Komisyon yetkililerine göre, konuya “düşünce özgürlüğü” açısından bakıldığında, değişmesi gereken 12’ye yakın madde veya paragraf var. Hal böyleyken, hükümetin sembolik nitelik kazanmış olan 301’i dahi AB müktesebatıyla uyumlu hale getirememesi dikkat çekiyor.

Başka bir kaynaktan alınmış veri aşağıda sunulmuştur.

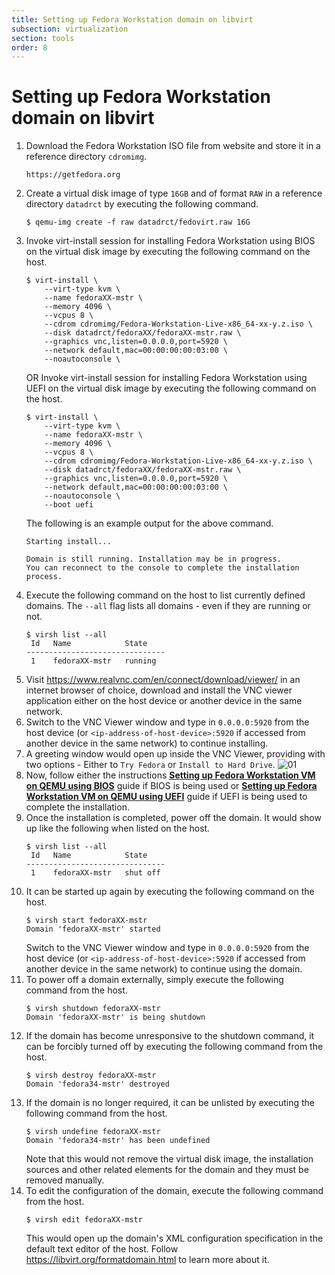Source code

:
 ```yaml
---
title: Setting up Fedora Workstation domain on libvirt
subsection: virtualization
section: tools
order: 8
---
```


# Setting up Fedora Workstation domain on libvirt

1. Download the Fedora Workstation ISO file from website and store it in a reference directory `cdromimg`.
   ```
   https://getfedora.org
   ```
2. Create a virtual disk image of type `16GB` and of format `RAW` in a reference directory `datadrct` by executing the following command.
   ```console
   $ qemu-img create -f raw datadrct/fedovirt.raw 16G
   ```
3. Invoke virt-install session for installing Fedora Workstation using BIOS on the virtual disk image by executing the following command on the host.
   ```console
   $ virt-install \
       --virt-type kvm \
       --name fedoraXX-mstr \
       --memory 4096 \
       --vcpus 8 \
       --cdrom cdromimg/Fedora-Workstation-Live-x86_64-xx-y.z.iso \
       --disk datadrct/fedoraXX/fedoraXX-mstr.raw \
       --graphics vnc,listen=0.0.0.0,port=5920 \
       --network default,mac=00:00:00:00:03:00 \
       --noautoconsole \
   ```
   OR
   Invoke virt-install session for installing Fedora Workstation using UEFI on the virtual disk image by executing the following command on the host.
   ```console
   $ virt-install \
       --virt-type kvm \
       --name fedoraXX-mstr \
       --memory 4096 \
       --vcpus 8 \
       --cdrom cdromimg/Fedora-Workstation-Live-x86_64-xx-y.z.iso \
       --disk datadrct/fedoraXX/fedoraXX-mstr.raw \
       --graphics vnc,listen=0.0.0.0,port=5920 \
       --network default,mac=00:00:00:00:03:00 \
       --noautoconsole \
       --boot uefi
   ```
   The following is an example output for the above command.
   ```
   Starting install...

   Domain is still running. Installation may be in progress.
   You can reconnect to the console to complete the installation process.
   ```
4. Execute the following command on the host to list currently defined domains. The `--all` flag lists all domains - even if they are running or not.
   ```console
   $ virsh list --all
    Id   Name            State
   -------------------------------
    1    fedoraXX-mstr   running
   ```
5. Visit https://www.realvnc.com/en/connect/download/viewer/ in an internet browser of choice, download and install the VNC viewer application either on the host device or another device in the same network.
6. Switch to the VNC Viewer window and type in `0.0.0.0:5920` from the host device (or `<ip-address-of-host-device>:5920` if accessed from another device in the same network) to continue installing.
7. A greeting window would open up inside the VNC Viewer, providing with two options - Either to `Try Fedora` or `Install to Hard Drive`.
   ![01](/content/tools/virtualization/images/setting-up-fedora-workstation-domain-on-libvirt/01.png)
8. Now, follow either the instructions [**Setting up Fedora Workstation VM on QEMU using BIOS**](/tools/virtualization/setting-up-fedora-workstation-vm-on-qemu-using-bios.html) guide if BIOS is being used or [**Setting up Fedora Workstation VM on QEMU using UEFI**](/tools/virtualization/setting-up-fedora-workstation-vm-on-qemu-using-uefi.html) guide if UEFI is being used to complete the installation.
9. Once the installation is completed, power off the domain. It would show up like the following when listed on the host.
   ```console
   $ virsh list --all
    Id   Name            State
   -------------------------------
    1    fedoraXX-mstr   shut off
   ```
10. It can be started up again by executing the following command on the host.
    ```console
    $ virsh start fedoraXX-mstr
    Domain 'fedoraXX-mstr' started
    ```
    Switch to the VNC Viewer window and type in `0.0.0.0:5920` from the host device (or `<ip-address-of-host-device>:5920` if accessed from another device in the same network) to continue using the domain.
11. To power off a domain externally, simply execute the following command from the host.
    ```console
    $ virsh shutdown fedoraXX-mstr
    Domain 'fedoraXX-mstr' is being shutdown
    ```
12. If the domain has become unresponsive to the shutdown command, it can be forcibly turned off by executing the following command from the host.
    ```console
    $ virsh destroy fedoraXX-mstr
    Domain 'fedora34-mstr' destroyed
    ```
13. If the domain is no longer required, it can be unlisted by executing the following command from the host.
    ```console
    $ virsh undefine fedoraXX-mstr
    Domain 'fedora34-mstr' has been undefined
    ```
    Note that this would not remove the virtual disk image, the installation sources and other related elements for the domain and they must be removed manually.
14. To edit the configuration of the domain, execute the following command from the host.
    ```console
    $ virsh edit fedoraXX-mstr
    ```
    This would open up the domain's XML configuration specification in the default text editor of the host. Follow https://libvirt.org/formatdomain.html to learn more about it.
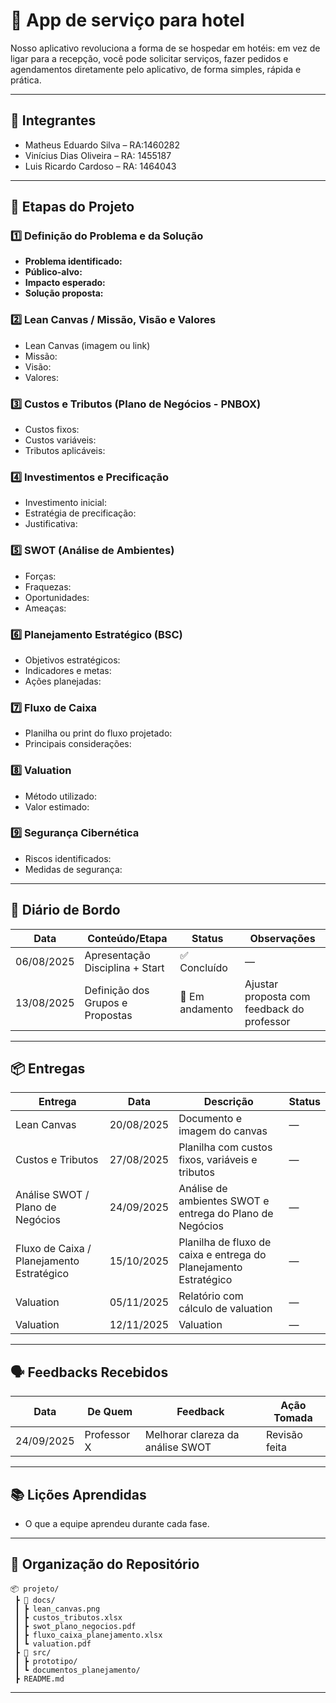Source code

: # 📌 App de serviço para hotel

Nosso aplicativo revoluciona a forma de se hospedar em hotéis: em vez de ligar para a recepção, você pode solicitar serviços, fazer pedidos e agendamentos diretamente pelo aplicativo, de forma simples, rápida e prática.

---

## 👥 Integrantes

- Matheus Eduardo Silva – RA:1460282  
- Vinícius Dias Oliveira – RA: 1455187
- Luis Ricardo Cardoso – RA: 1464043  

---

## 🧭 Etapas do Projeto

### 1️⃣ Definição do Problema e da Solução
- **Problema identificado:**  
- **Público-alvo:**  
- **Impacto esperado:**  
- **Solução proposta:**  

### 2️⃣ Lean Canvas / Missão, Visão e Valores
- Lean Canvas (imagem ou link)  
- Missão:  
- Visão:  
- Valores:  

### 3️⃣ Custos e Tributos (Plano de Negócios - PNBOX)
- Custos fixos:  
- Custos variáveis:  
- Tributos aplicáveis:  

### 4️⃣ Investimentos e Precificação
- Investimento inicial:  
- Estratégia de precificação:  
- Justificativa:  

### 5️⃣ SWOT (Análise de Ambientes)
- Forças:  
- Fraquezas:  
- Oportunidades:  
- Ameaças:  

### 6️⃣ Planejamento Estratégico (BSC)
- Objetivos estratégicos:  
- Indicadores e metas:  
- Ações planejadas:  

### 7️⃣ Fluxo de Caixa
- Planilha ou print do fluxo projetado:  
- Principais considerações:  

### 8️⃣ Valuation
- Método utilizado:  
- Valor estimado:  

### 9️⃣ Segurança Cibernética
- Riscos identificados:  
- Medidas de segurança:  

---

## 📅 Diário de Bordo

| Data       | Conteúdo/Etapa                     | Status     | Observações |
|------------|------------------------------------|------------|-------------|
| 06/08/2025 | Apresentação Disciplina + Start    | ✅ Concluído | — |
| 13/08/2025 | Definição dos Grupos e Propostas   | 🚧 Em andamento | Ajustar proposta com feedback do professor |

---

## 📦 Entregas

| Entrega                                | Data       | Descrição                                                         | Status |
|----------------------------------------|------------|-------------------------------------------------------------------|--------|
| Lean Canvas                            | 20/08/2025 | Documento e imagem do canvas                                      | —      |
| Custos e Tributos                      | 27/08/2025 | Planilha com custos fixos, variáveis e tributos                   | —      |
| Análise SWOT / Plano de Negócios       | 24/09/2025 | Análise de ambientes SWOT e entrega do Plano de Negócios          | —      |
| Fluxo de Caixa / Planejamento Estratégico | 15/10/2025 | Planilha de fluxo de caixa e entrega do Planejamento Estratégico  | —      |
| Valuation                              | 05/11/2025 | Relatório com cálculo de valuation                                | —      |
| Valuation      | 12/11/2025 | Valuation | —      |

---

## 🗣️ Feedbacks Recebidos

| Data       | De Quem     | Feedback                                                        | Ação Tomada |
|------------|-------------|----------------------------------------------------------------|-------------|
| 24/09/2025 | Professor X | Melhorar clareza da análise SWOT                                | Revisão feita |

---

## 📚 Lições Aprendidas
- O que a equipe aprendeu durante cada fase.  

---

## 📁 Organização do Repositório

```
📦 projeto/
 ┣ 📂 docs/
 ┃ ┣ lean_canvas.png
 ┃ ┣ custos_tributos.xlsx
 ┃ ┣ swot_plano_negocios.pdf
 ┃ ┣ fluxo_caixa_planejamento.xlsx
 ┃ ┗ valuation.pdf
 ┣ 📂 src/
 ┃ ┣ prototipo/
 ┃ ┗ documentos_planejamento/
 ┣ README.md
```

---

Bu arada bazı savcıların, milyonlarca klibin yer aldığı YouTube’u Atatürk’e hakaret gerekçesiyle yasaklamaya çalışmaları da Türkiye’yi gerçekten gülünç duruma düşürüyor. Elleriyle gözlerini kapatıp etrafındakilere “Beni göremiyorsunuz” diyen bir çocuğa benziyoruz.
Tüm yollar özgürlüğe
Sonuçta, Orhan Pamuk ve Hrant Dink’ten, Prof. Yaylalı ve YouTube’a kadar tüm yolların düşünce özgürlüğü sorununa çıktığı görülüyor. (...)
Ancak modern hukuk tercihini her zaman “düşünce özgürlüğü” gibi pozitif değerlerden yana kullanmak gibi bir sorumlulukla da karşı karşıyadır. Bunun için de sofistike bir hukuk anlayışı gerekiyor. Hele hele asayiş sorunu yaratacak bir durum söz konusu değilse.
Bu durumda “engizisyon zihniyeti”ne kapılmanın ne gereği, ne de anlamı olabilir. Bu yoldan amacın hasıl olduğu da kuşku götürür. Türk milletinin itibarına bu yoldan daha fazla zarar verildiği ise aşikâr.